В то время как другие развивали свой статус «аутсайдеров» в среде художников-кинематографистов с личным видением, Спилберг со своим сложным, в основном, полулегальным отношением к собственной принадлежности к евреям, пытается хотя бы вписаться в рамки того общества. Его отец был трудоголиком, его никогда не было дома, поэтому Стивен вырос в доме, где царил матриархат и где чувствовали себя вольготно его артистическая мать и три одухотворенных сестры. Даже его любимая собака была девочкой.

Еще одна распространенная тема – кино, ориентированное на мужчин, к которому тяготеют все без исключения новички. Эти 20- и 30-летние молодцы выросли в эпоху двух ярчайших явлений: феминизма и технологической революции. Всего за несколько секунд (в парадигме эволюции, разумеется) женщины сделали скачок от права голоса до работы в офисе, а компьютеры превратились из слуг в хозяев. Это нашло выражение и в научно-фантастических картинах, и в вечеринках в тогах, и в героях мультфильмов или мачо из боевиков – во всем беспокойство мужчин на этот счет буквально сквозит из каждой щели. В отличие от более романтичного или даже склонного к тонкому эротизму кинематографа первопроходцев вроде Вуди Аллена, Пола Мазурски, Джона Кассаветиса, Роберта Альтмана, любителей и знатоков женского начала, эти новички каждый своим путем стараются женщин избегать.

В киноиндустрии опасность – от женщин с одной стороны и от восставших машин и искусственного интеллекта с другой – будет лейтмотивом, который проходит красной нитью через все творчество этих кинематографистов. Равновесие между мужчиной и женщиной, всегда такое привлекательное, особенно, не побоюсь этого сказать, в глупых комедиях и фильмах нуар, в 50-е нарушается.

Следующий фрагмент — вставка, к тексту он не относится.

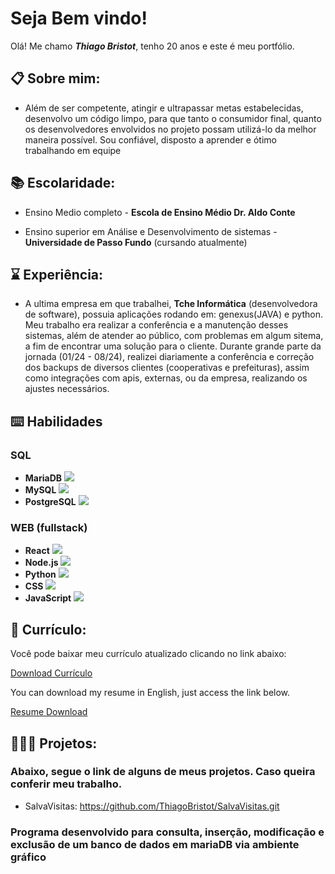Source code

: # Seja Bem vindo!

Olá! Me chamo __*Thiago Bristot*__, tenho 20 anos e este é meu portfólio.

## 📋 Sobre mim:

- Além de ser competente, atingir e ultrapassar metas estabelecidas, desenvolvo um código limpo, para que tanto o consumidor final, quanto os desenvolvedores envolvidos no projeto possam utilizá-lo da melhor maneira possível. Sou confiável, disposto a aprender e ótimo trabalhando em equipe

## 📚 Escolaridade:

- Ensino Medio completo - __Escola de Ensino Médio Dr. Aldo Conte__ 

- Ensino superior em Análise e Desenvolvimento de sistemas - __Universidade de Passo Fundo__ (cursando atualmente)

## ⌛ Experiência:


- A ultima empresa em que trabalhei, __Tche Informática__ (desenvolvedora de software), possuia aplicações rodando em: genexus(JAVA) e python. Meu trabalho era realizar a conferência e a manutenção desses sistemas, além de atender ao público, com problemas em algum sitema, a fim de encontrar uma solução para o cliente. Durante grande parte da jornada (01/24 - 08/24), realizei diariamente a conferência e correção dos backups de diversos clientes (cooperativas e prefeituras), assim como integrações com apis, externas, ou da empresa, realizando os ajustes necessários.



<link rel="stylesheet" type="text/css" href="/static/css/styles.css">

## ⌨️ Habilidades

### SQL
- <span class="skill">**MariaDB**</span>    <span class="progress-bar">![](https://geps.dev/progress/80)</span>
- <span class="skill">**MySQL**</span>      <span class="progress-bar">![](https://geps.dev/progress/75)</span>
- <span class="skill">**PostgreSQL**</span> <span class="progress-bar">![](https://geps.dev/progress/60)</span>

### WEB (fullstack) 
- <span class="skill">**React**</span>      <span class="progress-bar">![](https://geps.dev/progress/75)</span>
- <span class="skill">**Node.js**</span> <span class="progress-bar">![](https://geps.dev/progress/75)</span>
- <span class="skill">**Python**</span>  <span class="progress-bar">![](https://geps.dev/progress/75)</span>
- <span class="skill">**CSS**</span>        <span class="progress-bar">![](https://geps.dev/progress/75)</span>
- <span class="skill">**JavaScript**</span> <span class="progress-bar">![](https://geps.dev/progress/70)</span>


## 📝 Currículo:

Você pode baixar meu currículo atualizado clicando no link abaixo:

[Download Currículo](docs/CurriculoN.pdf)

You can download my resume in English, just access the link below.

[Resume Download](docs/Resume.pdf)

## 👨🏻‍💻 Projetos:

### Abaixo, segue o link de alguns de meus projetos. Caso queira conferir meu trabalho.

- SalvaVisitas: <https://github.com/ThiagoBristot/SalvaVisitas.git> 
### Programa desenvolvido para consulta, inserção, modificação e exclusão de um banco de dados em mariaDB via ambiente gráfico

Спилберг не был бы настолько уникален в своем роде, если бы хотя бы однажды вывел на передний план интересную сложную женщину или даже сексуальные отношения. И речь даже не о физической близости, а о химии отношений, базовом языке не только европейских фильмов, но даже, возможно, старых голливудских. Табу больше не было, тема любви и брака больше не имела силы; принятие расовой уникальности и свобода сексуальной ориентации свергли с трона незыблемое понятие мужского-женского как универсального воплощения романтических фантазий.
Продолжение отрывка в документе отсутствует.